Ever wonder how Google makes searchable text available from the page images of all those books? The answer is Ocropus, the open-source optical character recognition (OCR) software that Google’s funded the development of. Put together with book-scanning hardware, Ocropus is a key part of why ordinary, nontechnical people can do full-text search on the Google Books collection. So it’s good, it’s freely modifiable and redistributable, and it can be scripted and automated in ways that (affordable for students) commercial OCR software can’t.
I have a theory that Ocropus could be useful for some of my research images— namely, early 20th century typescript correspondence and print works. I don’t need perfectly OCRed images, though high accuracy would be great; mostly, what I need is a rough-and-ready way to give Spotlight something to search. My early experiments have been promising, but the recognition quality needs to be a little better, and the learning curve on how to make that happen is steep. (I’d welcome suggestions; the best guide I’ve found is the IUPR course on Ocropus, but it’s targeted at CS researchers and is very slow going for me. The examples in the extras directory show how to train Ocropus on particular text corpuses, but they have no comments at all. (That may change, if I decide to comment them as part of understanding how they work.)
I’d have been working on figuring out that part of Ocropus much sooner if I hadn’t spent big chunks of several days trying to install all its dependencies on OS X so that it’ll compile. There’s a pretty good compile guide, but the time I spent on that— which hasn’t yet resulted in a functional installation— is time I’ll never get back. There’s another option; someone put together a package for OS X called TakOCR, which is Ocropus together with the libraries it requires. Unfortunately, it doesn’t work on Snow Leopard, and the developer isn’t maintaining TakOCR any longer because he doesn’t have Snow Leopard himself.

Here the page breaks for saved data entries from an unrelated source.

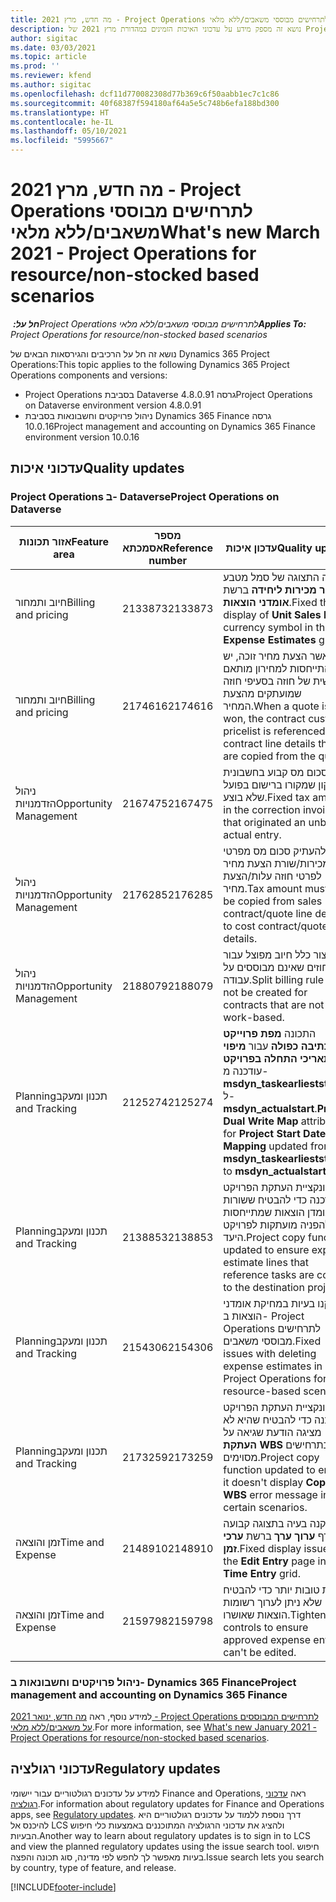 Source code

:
 ```yaml
---
title: מה חדש, מרץ 2021 - Project Operations לתרחישים מבוססי משאבים/ללא מלאי
description: נושא זה מספק מידע על עדכוני האיכות הזמינים במהדורת מרץ 2021 של Project Operations לתרחישים מבוססי משאבים/לא מלאי.
author: sigitac
ms.date: 03/03/2021
ms.topic: article
ms.prod: ''
ms.reviewer: kfend
ms.author: sigitac
ms.openlocfilehash: dcf11d770082308d77b369c6f50aabb1ec7c1c86
ms.sourcegitcommit: 40f68387f594180af64a5e5c748b6efa188bd300
ms.translationtype: HT
ms.contentlocale: he-IL
ms.lasthandoff: 05/10/2021
ms.locfileid: "5995667"
---
```

# <a name="whats-new-march-2021---project-operations-for-resourcenon-stocked-based-scenarios"></a><span data-ttu-id="07d09-103">מה חדש, מרץ 2021 - Project Operations לתרחישים מבוססי משאבים/ללא מלאי</span><span class="sxs-lookup"><span data-stu-id="07d09-103">What's new March 2021 - Project Operations for resource/non-stocked based scenarios</span></span>

<span data-ttu-id="07d09-104">_**חל על:** ‏Project Operations לתרחישים מבוססי משאבים/ללא מלאי_</span><span class="sxs-lookup"><span data-stu-id="07d09-104">_**Applies To:** Project Operations for resource/non-stocked based scenarios_</span></span>

<span data-ttu-id="07d09-105">נושא זה חל על הרכיבים והגירסאות הבאים של Dynamics 365 Project Operations:</span><span class="sxs-lookup"><span data-stu-id="07d09-105">This topic applies to the following Dynamics 365 Project Operations components and versions:</span></span>

- <span data-ttu-id="07d09-106">Project Operations בסביבת Dataverse גרסה 4.8.0.91</span><span class="sxs-lookup"><span data-stu-id="07d09-106">Project Operations on Dataverse environment version 4.8.0.91</span></span> 
- <span data-ttu-id="07d09-107">ניהול פרויקטים וחשבונאות בסביבת Dynamics 365 Finance גרסה 10.0.16</span><span class="sxs-lookup"><span data-stu-id="07d09-107">Project management and accounting on Dynamics 365 Finance environment version 10.0.16</span></span> 

## <a name="quality-updates"></a><span data-ttu-id="07d09-108">עדכוני איכות</span><span class="sxs-lookup"><span data-stu-id="07d09-108">Quality updates</span></span>

### <a name="project-operations-on-dataverse"></a><span data-ttu-id="07d09-109">Project Operations ב- Dataverse</span><span class="sxs-lookup"><span data-stu-id="07d09-109">Project Operations on Dataverse</span></span>


| <span data-ttu-id="07d09-110">**אזור תכונות**</span><span class="sxs-lookup"><span data-stu-id="07d09-110">**Feature area**</span></span> | <span data-ttu-id="07d09-111">**מספר אסמכתא**</span><span class="sxs-lookup"><span data-stu-id="07d09-111">**Reference number**</span></span> | <span data-ttu-id="07d09-112">**עדכון איכות**</span><span class="sxs-lookup"><span data-stu-id="07d09-112">**Quality update**</span></span> |
| --- | --- | --- |
| <span data-ttu-id="07d09-113">חיוב ותמחור</span><span class="sxs-lookup"><span data-stu-id="07d09-113">Billing and pricing</span></span> | <span data-ttu-id="07d09-114">2133873</span><span class="sxs-lookup"><span data-stu-id="07d09-114">2133873</span></span> | <span data-ttu-id="07d09-115">תוקנה התצוגה של סמל מטבע **מחיר מכירות ליחידה** ברשת **אומדני הוצאות**.</span><span class="sxs-lookup"><span data-stu-id="07d09-115">Fixed the display of **Unit Sales Price** currency symbol in the **Expense Estimates** grid.</span></span> |
| <span data-ttu-id="07d09-116">חיוב ותמחור</span><span class="sxs-lookup"><span data-stu-id="07d09-116">Billing and pricing</span></span> | <span data-ttu-id="07d09-117">2174616</span><span class="sxs-lookup"><span data-stu-id="07d09-117">2174616</span></span> | <span data-ttu-id="07d09-118">כאשר הצעת מחיר זוכה, יש התייחסות למחירון מותאם אישית של חוזה בסעיפי חוזה שמועתקים מהצעת המחיר.</span><span class="sxs-lookup"><span data-stu-id="07d09-118">When a quote is won, the contract custom pricelist is referenced on contract line details that are copied from the quote.</span></span> |
| <span data-ttu-id="07d09-119">ניהול הזדמנויות</span><span class="sxs-lookup"><span data-stu-id="07d09-119">Opportunity Management</span></span> | <span data-ttu-id="07d09-120">2167475</span><span class="sxs-lookup"><span data-stu-id="07d09-120">2167475</span></span> | <span data-ttu-id="07d09-121">סכום מס קבוע בחשבונית התיקון שמקורו ברישום בפועל שלא בוצע.</span><span class="sxs-lookup"><span data-stu-id="07d09-121">Fixed tax amount in the correction invoice that originated an unbilled actual entry.</span></span> |
| <span data-ttu-id="07d09-122">ניהול הזדמנויות</span><span class="sxs-lookup"><span data-stu-id="07d09-122">Opportunity Management</span></span> | <span data-ttu-id="07d09-123">2176285</span><span class="sxs-lookup"><span data-stu-id="07d09-123">2176285</span></span> | <span data-ttu-id="07d09-124">אין להעתיק סכום מס מפרטי חוזה מכירות/שורת הצעת מחיר לפרטי חוזה עלות/הצעת מחיר.</span><span class="sxs-lookup"><span data-stu-id="07d09-124">Tax amount must not be copied from sales contract/quote line details to cost contract/quote line details.</span></span> |
| <span data-ttu-id="07d09-125">ניהול הזדמנויות</span><span class="sxs-lookup"><span data-stu-id="07d09-125">Opportunity Management</span></span> | <span data-ttu-id="07d09-126">2188079</span><span class="sxs-lookup"><span data-stu-id="07d09-126">2188079</span></span> | <span data-ttu-id="07d09-127">אין ליצור כלל חיוב מפוצל עבור חוזים שאינם מבוססים על עבודה.</span><span class="sxs-lookup"><span data-stu-id="07d09-127">Split billing rule must not be created for contracts that are not work-based.</span></span> |
| <span data-ttu-id="07d09-128">‏‫תכנון ומעקב</span><span class="sxs-lookup"><span data-stu-id="07d09-128">Planning and Tracking</span></span> | <span data-ttu-id="07d09-129">2125274</span><span class="sxs-lookup"><span data-stu-id="07d09-129">2125274</span></span> | <span data-ttu-id="07d09-130">התכונה **מפת פרוייקט בכתיבה כפולה** עבור **מיפוי תאריכי התחלה בפרויקט** עודכנה מ- **msdyn\_taskearlieststart‎** ל- **msdyn\_actualstart‎**.</span><span class="sxs-lookup"><span data-stu-id="07d09-130">**Project Dual Write Map** attribute for **Project Start Date Mapping** updated from **msdyn\_taskearlieststart** to **msdyn\_actualstart**.</span></span> |
| <span data-ttu-id="07d09-131">‏‫תכנון ומעקב</span><span class="sxs-lookup"><span data-stu-id="07d09-131">Planning and Tracking</span></span> | <span data-ttu-id="07d09-132">2138853</span><span class="sxs-lookup"><span data-stu-id="07d09-132">2138853</span></span> | <span data-ttu-id="07d09-133">פונקציית העתקת הפרויקט עודכנה כדי להבטיח ששורות אומדן הוצאות שמתייחסות להפניה מועתקות לפרויקט היעד.</span><span class="sxs-lookup"><span data-stu-id="07d09-133">Project copy function updated to ensure expense estimate lines that reference tasks are copied to the destination project.</span></span> |
| <span data-ttu-id="07d09-134">‏‫תכנון ומעקב</span><span class="sxs-lookup"><span data-stu-id="07d09-134">Planning and Tracking</span></span> | <span data-ttu-id="07d09-135">2154306</span><span class="sxs-lookup"><span data-stu-id="07d09-135">2154306</span></span> | <span data-ttu-id="07d09-136">תוקנו בעיות במחיקת אומדני הוצאות ב- Project Operations לתרחישים מבוססי משאבים.</span><span class="sxs-lookup"><span data-stu-id="07d09-136">Fixed issues with deleting expense estimates in Project Operations for resource-based scenarios.</span></span> |
| <span data-ttu-id="07d09-137">‏‫תכנון ומעקב</span><span class="sxs-lookup"><span data-stu-id="07d09-137">Planning and Tracking</span></span> | <span data-ttu-id="07d09-138">2173259</span><span class="sxs-lookup"><span data-stu-id="07d09-138">2173259</span></span> | <span data-ttu-id="07d09-139">פונקציית העתקת הפרויקט עודכנה כדי להבטיח שהיא לא מציגה הודעת שגיאה על **העתקת WBS** בתרחישים מסוימים.</span><span class="sxs-lookup"><span data-stu-id="07d09-139">Project copy function updated to ensure it doesn't display **Copying WBS** error message in certain scenarios.</span></span> |
| <span data-ttu-id="07d09-140">זמן והוצאה</span><span class="sxs-lookup"><span data-stu-id="07d09-140">Time and Expense</span></span> | <span data-ttu-id="07d09-141">2148910</span><span class="sxs-lookup"><span data-stu-id="07d09-141">2148910</span></span> | <span data-ttu-id="07d09-142">תוקנה בעיה בתצוגה קבועה בדף **ערוך ערך** ברשת **ערכי זמן**.</span><span class="sxs-lookup"><span data-stu-id="07d09-142">Fixed display issue with the **Edit Entry** page in the **Time Entry** grid.</span></span> |
| <span data-ttu-id="07d09-143">זמן והוצאה</span><span class="sxs-lookup"><span data-stu-id="07d09-143">Time and Expense</span></span> | <span data-ttu-id="07d09-144">2159798</span><span class="sxs-lookup"><span data-stu-id="07d09-144">2159798</span></span> | <span data-ttu-id="07d09-145">בקרות טובות יותר כדי להבטיח שלא ניתן לערוך רשומות הוצאות שאושרו.</span><span class="sxs-lookup"><span data-stu-id="07d09-145">Tightened controls to ensure approved expense entries can't be edited.</span></span> |

### <a name="project-management-and-accounting-on-dynamics-365-finance"></a><span data-ttu-id="07d09-146">ניהול פרויקטים וחשבונאות ב- Dynamics 365 Finance</span><span class="sxs-lookup"><span data-stu-id="07d09-146">Project management and accounting on Dynamics 365 Finance</span></span>

<span data-ttu-id="07d09-147">למידע נוסף, ראה [מה חדש, ינואר 2021 - Project Operations לתרחישים המבוססים על משאבים/ללא מלאי](whats-new-jan-2021-resource-based.md).</span><span class="sxs-lookup"><span data-stu-id="07d09-147">For more information, see [What's new January 2021 - Project Operations for resource/non-stocked based scenarios](whats-new-jan-2021-resource-based.md).</span></span>

## <a name="regulatory-updates"></a><span data-ttu-id="07d09-148">עדכוני רגולציה</span><span class="sxs-lookup"><span data-stu-id="07d09-148">Regulatory updates</span></span>

<span data-ttu-id="07d09-149">למידע על עדכונים רגולטוריים עבור יישומי Finance and Operations, ראה [עדכוני רגולציה](/dynamics365/finance/localizations/regulatory-updates).</span><span class="sxs-lookup"><span data-stu-id="07d09-149">For information about regulatory updates for Finance and Operations apps, see [Regulatory updates](/dynamics365/finance/localizations/regulatory-updates).</span></span> <span data-ttu-id="07d09-150">דרך נוספת ללמוד על עדכונים רגולטוריים היא להיכנס אל LCS ולהציג את עדכוני הרגולציה המתוכננים באמצעות כלי חיפוש הבעיות.</span><span class="sxs-lookup"><span data-stu-id="07d09-150">Another way to learn about regulatory updates is to sign in to LCS and view the planned regulatory updates using the issue search tool.</span></span> <span data-ttu-id="07d09-151">חיפוש בעיות מאפשר לך לחפש לפי מדינה, סוג תכונה והפצה.</span><span class="sxs-lookup"><span data-stu-id="07d09-151">Issue search lets you search by country, type of feature, and release.</span></span>


[!INCLUDE[footer-include](../includes/footer-banner.md)]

Ocropus is meant to be cross-platform for Unix-like OSes, but it’s developed on Ubuntu Linux. Fortunately, I have an Ubuntu machine at home— an aging laptop given to me by a friend specifically as a development machine— and my installation of Ocropus on it Just Works. (I followed the developer team’s installation transcript, cut-and-pasted into a shell script.)
I’m writing this up mostly as a cautionary tale: if you’re on OS X and are interested in using Ocropus, be prepared to put some time into compiling it (or, better yet, improving the installation process.)